### PROVIDED RECORDS
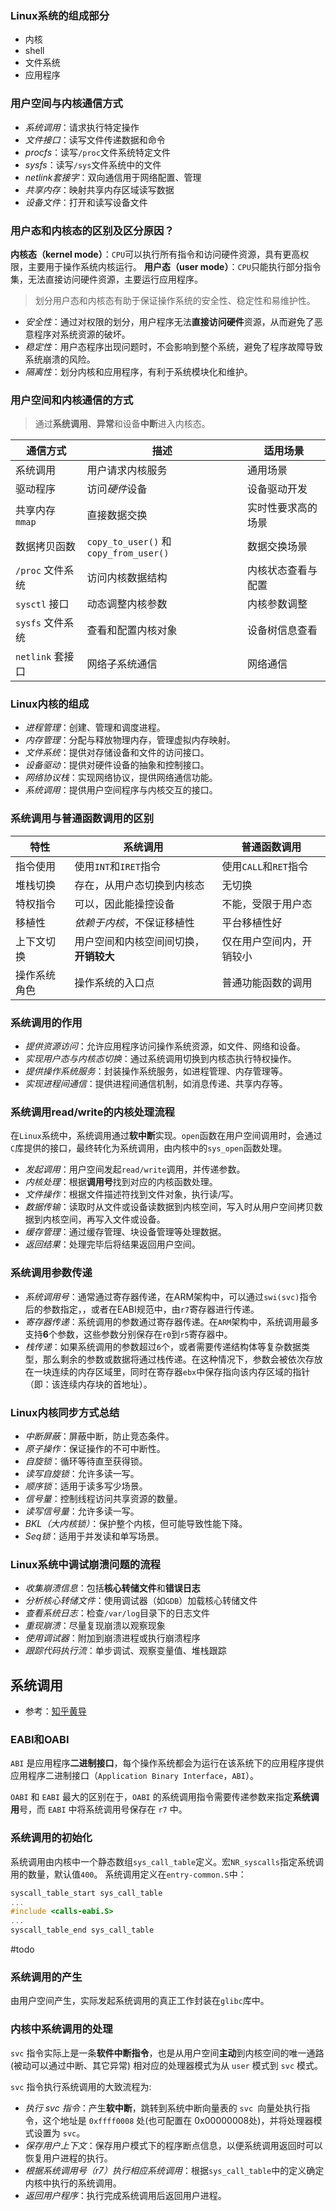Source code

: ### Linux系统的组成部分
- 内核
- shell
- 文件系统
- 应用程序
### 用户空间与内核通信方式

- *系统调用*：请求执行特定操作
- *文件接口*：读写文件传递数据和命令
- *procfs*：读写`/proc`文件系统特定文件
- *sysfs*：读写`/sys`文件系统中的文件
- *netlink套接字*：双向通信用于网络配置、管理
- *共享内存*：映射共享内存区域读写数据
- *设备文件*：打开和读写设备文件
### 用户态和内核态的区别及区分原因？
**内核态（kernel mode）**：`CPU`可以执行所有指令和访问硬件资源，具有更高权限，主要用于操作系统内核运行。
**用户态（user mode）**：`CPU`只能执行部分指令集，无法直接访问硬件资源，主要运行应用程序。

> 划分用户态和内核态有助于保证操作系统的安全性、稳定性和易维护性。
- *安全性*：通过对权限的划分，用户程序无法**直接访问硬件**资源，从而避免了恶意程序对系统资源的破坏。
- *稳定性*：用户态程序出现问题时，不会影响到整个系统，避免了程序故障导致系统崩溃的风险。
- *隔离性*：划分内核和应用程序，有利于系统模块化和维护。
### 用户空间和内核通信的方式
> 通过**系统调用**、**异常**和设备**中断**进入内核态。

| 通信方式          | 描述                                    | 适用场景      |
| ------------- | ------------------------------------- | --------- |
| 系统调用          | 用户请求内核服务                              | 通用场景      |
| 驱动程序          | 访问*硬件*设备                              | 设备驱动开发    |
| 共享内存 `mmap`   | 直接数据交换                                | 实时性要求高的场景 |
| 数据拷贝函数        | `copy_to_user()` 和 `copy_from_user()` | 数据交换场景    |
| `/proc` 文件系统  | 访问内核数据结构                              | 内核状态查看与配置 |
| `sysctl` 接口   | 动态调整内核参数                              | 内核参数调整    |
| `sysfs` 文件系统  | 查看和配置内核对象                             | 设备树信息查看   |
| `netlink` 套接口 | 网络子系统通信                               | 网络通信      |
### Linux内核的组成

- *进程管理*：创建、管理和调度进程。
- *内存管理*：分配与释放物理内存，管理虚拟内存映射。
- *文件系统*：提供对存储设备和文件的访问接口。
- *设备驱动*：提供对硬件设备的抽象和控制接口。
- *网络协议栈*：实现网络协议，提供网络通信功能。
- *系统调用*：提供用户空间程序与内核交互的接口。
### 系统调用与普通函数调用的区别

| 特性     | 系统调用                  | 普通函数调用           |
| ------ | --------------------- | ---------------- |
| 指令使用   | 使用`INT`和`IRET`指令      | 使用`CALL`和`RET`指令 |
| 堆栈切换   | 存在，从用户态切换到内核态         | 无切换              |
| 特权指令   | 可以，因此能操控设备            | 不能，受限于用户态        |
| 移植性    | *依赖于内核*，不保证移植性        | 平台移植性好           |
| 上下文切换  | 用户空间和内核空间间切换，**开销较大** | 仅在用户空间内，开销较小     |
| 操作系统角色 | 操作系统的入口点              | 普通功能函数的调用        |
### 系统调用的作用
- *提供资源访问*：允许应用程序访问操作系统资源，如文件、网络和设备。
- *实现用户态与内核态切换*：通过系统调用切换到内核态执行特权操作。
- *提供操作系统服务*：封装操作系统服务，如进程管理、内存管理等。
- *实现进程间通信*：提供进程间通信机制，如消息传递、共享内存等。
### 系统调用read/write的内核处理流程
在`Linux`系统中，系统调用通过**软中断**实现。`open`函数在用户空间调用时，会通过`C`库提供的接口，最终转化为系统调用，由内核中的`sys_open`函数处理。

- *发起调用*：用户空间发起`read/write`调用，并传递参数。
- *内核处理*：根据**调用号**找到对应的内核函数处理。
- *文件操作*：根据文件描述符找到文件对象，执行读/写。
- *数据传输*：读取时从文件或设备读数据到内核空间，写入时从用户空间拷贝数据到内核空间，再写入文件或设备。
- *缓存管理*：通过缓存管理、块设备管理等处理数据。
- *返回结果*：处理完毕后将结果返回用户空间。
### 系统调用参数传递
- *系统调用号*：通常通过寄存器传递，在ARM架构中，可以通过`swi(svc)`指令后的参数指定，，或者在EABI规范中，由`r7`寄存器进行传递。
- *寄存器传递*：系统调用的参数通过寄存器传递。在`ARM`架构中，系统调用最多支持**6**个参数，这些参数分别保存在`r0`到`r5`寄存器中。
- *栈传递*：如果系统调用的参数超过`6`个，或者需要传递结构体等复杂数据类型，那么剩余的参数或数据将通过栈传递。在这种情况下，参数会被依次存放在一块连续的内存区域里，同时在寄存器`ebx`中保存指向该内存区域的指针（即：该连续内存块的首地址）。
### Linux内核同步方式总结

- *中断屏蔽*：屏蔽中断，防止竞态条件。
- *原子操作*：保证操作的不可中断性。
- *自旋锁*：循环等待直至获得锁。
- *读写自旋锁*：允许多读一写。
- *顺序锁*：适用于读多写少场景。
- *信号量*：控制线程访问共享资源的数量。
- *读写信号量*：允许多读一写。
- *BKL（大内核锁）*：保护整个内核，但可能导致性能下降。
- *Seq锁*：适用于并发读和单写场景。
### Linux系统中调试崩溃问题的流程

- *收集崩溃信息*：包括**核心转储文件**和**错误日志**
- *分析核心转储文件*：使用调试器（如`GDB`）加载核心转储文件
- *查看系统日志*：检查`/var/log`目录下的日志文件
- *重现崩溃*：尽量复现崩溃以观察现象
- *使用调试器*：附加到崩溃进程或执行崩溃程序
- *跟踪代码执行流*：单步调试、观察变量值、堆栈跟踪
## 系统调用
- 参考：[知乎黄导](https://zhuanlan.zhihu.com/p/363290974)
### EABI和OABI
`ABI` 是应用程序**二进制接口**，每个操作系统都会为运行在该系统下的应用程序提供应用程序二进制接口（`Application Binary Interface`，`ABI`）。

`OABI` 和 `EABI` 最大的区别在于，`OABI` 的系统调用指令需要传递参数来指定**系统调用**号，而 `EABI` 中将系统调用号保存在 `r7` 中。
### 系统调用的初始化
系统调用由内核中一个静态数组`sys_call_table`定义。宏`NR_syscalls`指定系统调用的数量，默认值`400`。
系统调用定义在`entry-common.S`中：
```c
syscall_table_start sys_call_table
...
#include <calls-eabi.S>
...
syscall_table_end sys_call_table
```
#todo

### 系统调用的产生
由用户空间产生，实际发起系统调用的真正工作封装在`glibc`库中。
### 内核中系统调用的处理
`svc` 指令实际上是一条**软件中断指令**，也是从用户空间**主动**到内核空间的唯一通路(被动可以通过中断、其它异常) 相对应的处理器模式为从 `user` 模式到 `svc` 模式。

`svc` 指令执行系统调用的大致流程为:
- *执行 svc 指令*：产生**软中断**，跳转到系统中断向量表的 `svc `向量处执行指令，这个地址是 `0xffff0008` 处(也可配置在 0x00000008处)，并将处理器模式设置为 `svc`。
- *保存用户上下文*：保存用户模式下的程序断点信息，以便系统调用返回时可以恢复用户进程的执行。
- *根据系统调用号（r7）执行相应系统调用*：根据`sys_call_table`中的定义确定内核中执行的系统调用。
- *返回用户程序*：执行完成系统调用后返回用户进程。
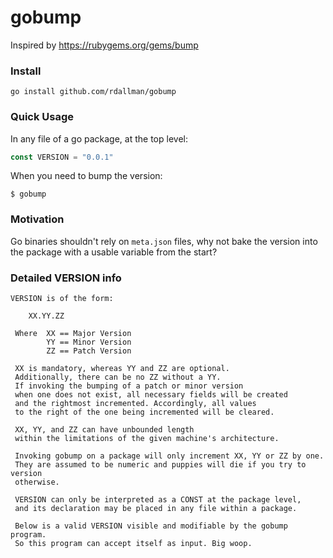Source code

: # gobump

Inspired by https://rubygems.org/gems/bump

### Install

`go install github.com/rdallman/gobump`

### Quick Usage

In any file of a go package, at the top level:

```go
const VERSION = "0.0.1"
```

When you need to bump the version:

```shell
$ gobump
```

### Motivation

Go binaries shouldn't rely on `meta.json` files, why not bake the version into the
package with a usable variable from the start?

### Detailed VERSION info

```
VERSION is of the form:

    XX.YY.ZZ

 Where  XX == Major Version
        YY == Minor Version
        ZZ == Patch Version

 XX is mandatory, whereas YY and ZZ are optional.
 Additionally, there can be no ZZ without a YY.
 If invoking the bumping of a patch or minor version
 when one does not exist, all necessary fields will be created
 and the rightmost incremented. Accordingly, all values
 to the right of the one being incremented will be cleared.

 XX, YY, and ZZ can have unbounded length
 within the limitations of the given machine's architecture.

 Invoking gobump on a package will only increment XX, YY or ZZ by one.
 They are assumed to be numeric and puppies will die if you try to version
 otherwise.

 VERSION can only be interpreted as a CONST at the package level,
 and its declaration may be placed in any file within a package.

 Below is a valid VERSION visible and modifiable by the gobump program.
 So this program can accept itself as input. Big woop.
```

### WORK INSTRUCTIONS
Nothing but the lines from the first line of the data through the line with "- *内核处理*：根据**调用号**找到对应的内核函数处理。" belongs in the answer, copied exactly and without pictures.

### WRITTEN REPLY
Source code

: ### Linux系统的组成部分
- 内核
- shell
- 文件系统
- 应用程序
### 用户空间与内核通信方式

- *系统调用*：请求执行特定操作
- *文件接口*：读写文件传递数据和命令
- *procfs*：读写`/proc`文件系统特定文件
- *sysfs*：读写`/sys`文件系统中的文件
- *netlink套接字*：双向通信用于网络配置、管理
- *共享内存*：映射共享内存区域读写数据
- *设备文件*：打开和读写设备文件
### 用户态和内核态的区别及区分原因？
**内核态（kernel mode）**：`CPU`可以执行所有指令和访问硬件资源，具有更高权限，主要用于操作系统内核运行。
**用户态（user mode）**：`CPU`只能执行部分指令集，无法直接访问硬件资源，主要运行应用程序。

> 划分用户态和内核态有助于保证操作系统的安全性、稳定性和易维护性。
- *安全性*：通过对权限的划分，用户程序无法**直接访问硬件**资源，从而避免了恶意程序对系统资源的破坏。
- *稳定性*：用户态程序出现问题时，不会影响到整个系统，避免了程序故障导致系统崩溃的风险。
- *隔离性*：划分内核和应用程序，有利于系统模块化和维护。
### 用户空间和内核通信的方式
> 通过**系统调用**、**异常**和设备**中断**进入内核态。

| 通信方式          | 描述                                    | 适用场景      |
| ------------- | ------------------------------------- | --------- |
| 系统调用          | 用户请求内核服务                              | 通用场景      |
| 驱动程序          | 访问*硬件*设备                              | 设备驱动开发    |
| 共享内存 `mmap`   | 直接数据交换                                | 实时性要求高的场景 |
| 数据拷贝函数        | `copy_to_user()` 和 `copy_from_user()` | 数据交换场景    |
| `/proc` 文件系统  | 访问内核数据结构                              | 内核状态查看与配置 |
| `sysctl` 接口   | 动态调整内核参数                              | 内核参数调整    |
| `sysfs` 文件系统  | 查看和配置内核对象                             | 设备树信息查看   |
| `netlink` 套接口 | 网络子系统通信                               | 网络通信      |
### Linux内核的组成

- *进程管理*：创建、管理和调度进程。
- *内存管理*：分配与释放物理内存，管理虚拟内存映射。
- *文件系统*：提供对存储设备和文件的访问接口。
- *设备驱动*：提供对硬件设备的抽象和控制接口。
- *网络协议栈*：实现网络协议，提供网络通信功能。
- *系统调用*：提供用户空间程序与内核交互的接口。
### 系统调用与普通函数调用的区别

| 特性     | 系统调用                  | 普通函数调用           |
| ------ | --------------------- | ---------------- |
| 指令使用   | 使用`INT`和`IRET`指令      | 使用`CALL`和`RET`指令 |
| 堆栈切换   | 存在，从用户态切换到内核态         | 无切换              |
| 特权指令   | 可以，因此能操控设备            | 不能，受限于用户态        |
| 移植性    | *依赖于内核*，不保证移植性        | 平台移植性好           |
| 上下文切换  | 用户空间和内核空间间切换，**开销较大** | 仅在用户空间内，开销较小     |
| 操作系统角色 | 操作系统的入口点              | 普通功能函数的调用        |
### 系统调用的作用
- *提供资源访问*：允许应用程序访问操作系统资源，如文件、网络和设备。
- *实现用户态与内核态切换*：通过系统调用切换到内核态执行特权操作。
- *提供操作系统服务*：封装操作系统服务，如进程管理、内存管理等。
- *实现进程间通信*：提供进程间通信机制，如消息传递、共享内存等。
### 系统调用read/write的内核处理流程
在`Linux`系统中，系统调用通过**软中断**实现。`open`函数在用户空间调用时，会通过`C`库提供的接口，最终转化为系统调用，由内核中的`sys_open`函数处理。

- *发起调用*：用户空间发起`read/write`调用，并传递参数。
- *内核处理*：根据**调用号**找到对应的内核函数处理。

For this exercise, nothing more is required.